Les ksatriyas avaient coutume de combattre les rois de divers fiefs et d'enlever leurs filles, de belles princesses, après avoir vaincu leurs proches. A vrai dire, cette pratique était louable car les princesses n'étaient ainsi unies à un ksatriya qu'en réponse à sa vaillance. Tous les jeunes princes de la dynastie Yadu épousèrent les filles d'autres rois suivant cette coutume, c'est-à-dire grâce à leur vaillance, et ils triomphèrent ainsi de tous les souverains du monde. Vidura désirait faire clairement comprendre à son frère aîné qu'affronter les Pandavas au combat revenait à appeler sur lui de nombreux périls, puisqu'ils étaient soutenus par Sri Krsna, lequel avait renversé, dès Son enfance, des asuras comme Kamsa et Jarasandha, ainsi que des devas tels Brahma et Indra; toute la puissance universelle se trouvait donc avec les Pandavas.

VERSET 13

sa esa dosah purusa-dvid aste
grhan pravisto yam apatya-matya
pusnasi krsnad vimukho gata-sris
tyajasv asaivam kula-kausalaya

TRADUCTION

"Tu veilles aux besoins de la personnification même de l'offense, Duryodhana, en qui tu vois un fils infaillible. Mais il envie Krsna, et parce que tu soutiens cet abhakta, te voilà dénué de toute qualité. Débarrasse-toi de cette mauvaise fortune dès que possible et soulage ainsi la famille tout entière."

TENEUR ET PORTEE

On qualifie d'apatya un digne fils, pour dire qu'il ne permet pas la chute de son père. En effet, le fils peut protéger l'âme de son père après la mort de celui-ci en offrant des sacrifices pour la satisfaction du Seigneur Suprême, Visnu.

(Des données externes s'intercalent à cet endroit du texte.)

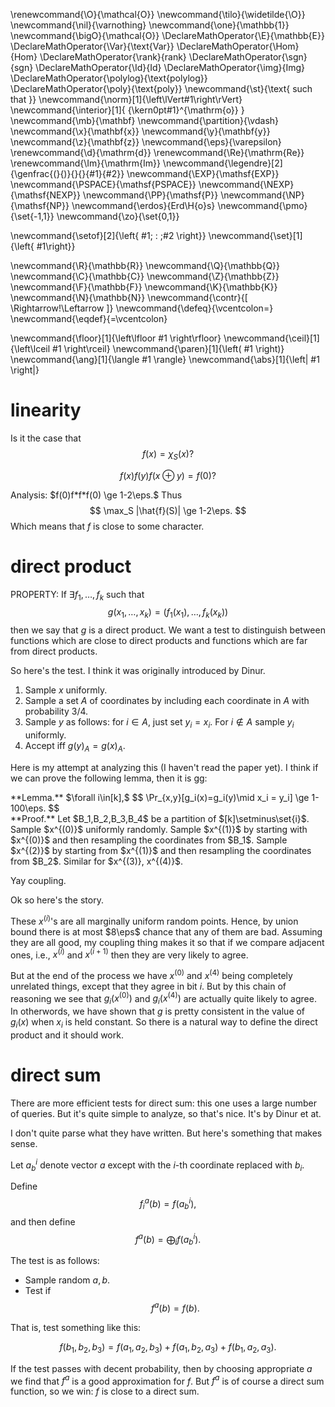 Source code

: \renewcommand{\O}{\mathcal{O}}
\newcommand{\tilo}{\widetilde{\O}}
\newcommand{\nil}{\varnothing}
\newcommand{\one}{\mathbb{1}}
\newcommand{\bigO}{\mathcal{O}}
\DeclareMathOperator{\E}{\mathbb{E}}
\DeclareMathOperator{\Var}{\text{Var}}
\DeclareMathOperator{\Hom}{Hom}
\DeclareMathOperator{\rank}{rank}
\DeclareMathOperator{\sgn}{sgn}
\DeclareMathOperator{\Id}{Id}
\DeclareMathOperator{\img}{Img}
\DeclareMathOperator{\polylog}{\text{polylog}}
\DeclareMathOperator{\poly}{\text{poly}}
\newcommand{\st}{\text{ such that }}
\newcommand{\norm}[1]{\left\lVert#1\right\rVert}
\newcommand{\interior}[1]{ {\kern0pt#1}^{\mathrm{o}} }
\newcommand{\mb}{\mathbf}
\newcommand{\partition}{\vdash}
\newcommand{\x}{\mathbf{x}}
\newcommand{\y}{\mathbf{y}}
\newcommand{\z}{\mathbf{z}}
\newcommand{\eps}{\varepsilon}
\renewcommand{\d}{\mathrm{d}}
\renewcommand{\Re}{\mathrm{Re}}
\renewcommand{\Im}{\mathrm{Im}}
\newcommand{\legendre}[2]{\genfrac{(}{)}{}{}{#1}{#2}}
\newcommand{\EXP}{\mathsf{EXP}}
\newcommand{\PSPACE}{\mathsf{PSPACE}}
\newcommand{\NEXP}{\mathsf{NEXP}}
\newcommand{\PP}{\mathsf{P}}
\newcommand{\NP}{\mathsf{NP}}
\newcommand{\erdos}{Erd\H{o}s}
\newcommand{\pmo}{\set{-1,1}}
\newcommand{\zo}{\set{0,1}}


\newcommand{\setof}[2]{\left\{ #1\; : \;#2 \right\}}
\newcommand{\set}[1]{\left\{ #1\right\}}

\newcommand{\R}{\mathbb{R}}
\newcommand{\Q}{\mathbb{Q}}
\newcommand{\C}{\mathbb{C}}
\newcommand{\Z}{\mathbb{Z}}
\newcommand{\F}{\mathbb{F}}
\newcommand{\K}{\mathbb{K}}
\newcommand{\N}{\mathbb{N}}
\newcommand{\contr}{\[ \Rightarrow\!\Leftarrow \]}
\newcommand{\defeq}{\vcentcolon=}
\newcommand{\eqdef}{=\vcentcolon}

\newcommand{\floor}[1]{\left\lfloor #1 \right\rfloor}
\newcommand{\ceil}[1]{\left\lceil #1 \right\rceil}
\newcommand{\paren}[1]{\left( #1 \right)}
\newcommand{\ang}[1]{\langle #1 \rangle}
\newcommand{\abs}[1]{\left| #1 \right|}


# linearity 

Is it the case that 
$$ f(x) = \chi_S(x)? $$ 

$$ f(x)f(y)f(x\oplus y) = f(0)? $$ 

Analysis:
$f(0)f*f*f(0) \ge 1-2\eps.$
Thus 
$$ \max_S |\hat{f}(S)| \ge 1-2\eps. $$ 
Which means that $f$ is close to some character.

# direct product
PROPERTY: 
If $\exists f_1,\ldots, f_k$ such that 
$$ g(x_1,\ldots, x_k) = (f_1(x_1), \ldots, f_k(x_k)) $$ 
then we say that $g$ is a direct product. We want a test to
distinguish between functions which are close to direct products
and functions which are far from direct products.

So here's the test. I think it was originally introduced by Dinur.

1. Sample $x$ uniformly.
2. Sample a set $A$ of coordinates by including each coordinate
   in $A$ with probability $3/4$. 
3. Sample $y$ as follows: for $i\in A$, just set $y_i = x_i$. For
    $i\notin A$ sample  $y_i$ uniformly.
4. Accept iff $g(y)_A = g(x)_A$.

Here is my attempt at analyzing this (I haven't read the paper
yet).
I think if we can prove the following lemma, then it is gg:
<div class="lem envbox">**Lemma.**
$\forall  i\in[k],$ 
 $$ \Pr_{x,y}[g_i(x)=g_i(y)\mid x_i = y_i] \ge 1-100\eps. $$ 
</div>
<div class="pf envbox">**Proof.**
Let $B_1,B_2,B_3,B_4$ be a partition of $[k]\setminus\set{i}$. 
Sample $x^{(0)}$ uniformly randomly.
Sample $x^{(1)}$ by starting with $x^{(0)}$ and then resampling
the coordinates from $B_1$.
Sample $x^{(2)}$ by starting from $x^{(1)}$ and then resampling
the coordinates from $B_2$.
Similar for $x^{(3)}, x^{(4)}$.

Yay coupling. 

Ok so here's the story. 

These $x^{(i)}$'s are all marginally uniform random points.
Hence, by union bound there is at most $8\eps$ chance that any of
them are bad. 
Assuming they are all good, my coupling thing makes it so that
if we compare adjacent ones, i.e., $x^{(i)}$ and $x^{(i+1)}$ then
they are very likely to agree. 

But at the end of the process we have $x^{(0)}$ and $x^{(4)}$
being completely unrelated things, except that they agree in bit $i$.
But by this chain of reasoning we see that $g_i(x^{(0)})$ and
$g_i(x^{(4)})$ are actually quite likely to agree.
In otherwords, we have shown that $g$ is pretty consistent in the
value of $g_i(x)$  when  $x_i$ is held constant. So there is a
natural way to define the direct product and it should work.

</div>

# direct sum

There are more efficient tests for direct sum: this one uses a
large number of queries. But it's quite simple to analyze, so
that's nice. It's by Dinur et at. 

I don't quite parse what they have written. But here's something
that makes sense. 

Let $a^i_b$ denote vector  $a$ except with the $i$-th coordinate
replaced with $b_i$.

Define 
$$ f^{a}_i(b) = f(a^{i}_b), $$ 
and then define
$$ f^a(b) = \bigoplus_i f(a^i_b). $$ 

The test is as follows:

- Sample random $a,b$.
- Test if 
$$ f^a(b) = f(b). $$ 

That is, test something like this:

$$ f(b_1,b_2,b_3) = f(a_1,a_2,b_3) + f(a_1,b_2,a_3) + f(b_1,a_2,a_3).$$ 

If the test passes with decent probability, then by choosing
appropriate $a$ we find that $f^{a}$ is a good approximation for
$f$. 
But $f^{a}$ is of course a direct sum function, so we win: $f$ is
close to a direct sum.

Cette pratique prévaut encore en Inde: après le décès du père, le fils se rend à Gaya pour y offrir des sacrifices aux pieds pareils-au-lotus de Visnu et ainsi libérer l'âme du disparu, au cas où il aurait connu quelque déchéance. Mais si le fils est un ennemi de Visnu, comment peut-il offrir des sacrifices aux pieds pareils-au-lotus du Seigneur, animé de sentiments hostiles à Son égard ? Sri Krsna est Lui-même la Personne Suprême, Visnu, et Duryodhana fait preuve d'inimitié à son égard. Il s'avère donc incapable de protéger son père, Dhrtarastra, après sa mort. En fait, lui-même devra périr à cause de son infidélité à Visnu. Il n'est donc pas question qu'il puisse protéger son père. Voilà pourquoi Vidura conseille ici à Dhrtarastra de rejeter Duryodhana, ce fils indigne, dès que possible, s'il est le moindrement soucieux du bien de sa famille.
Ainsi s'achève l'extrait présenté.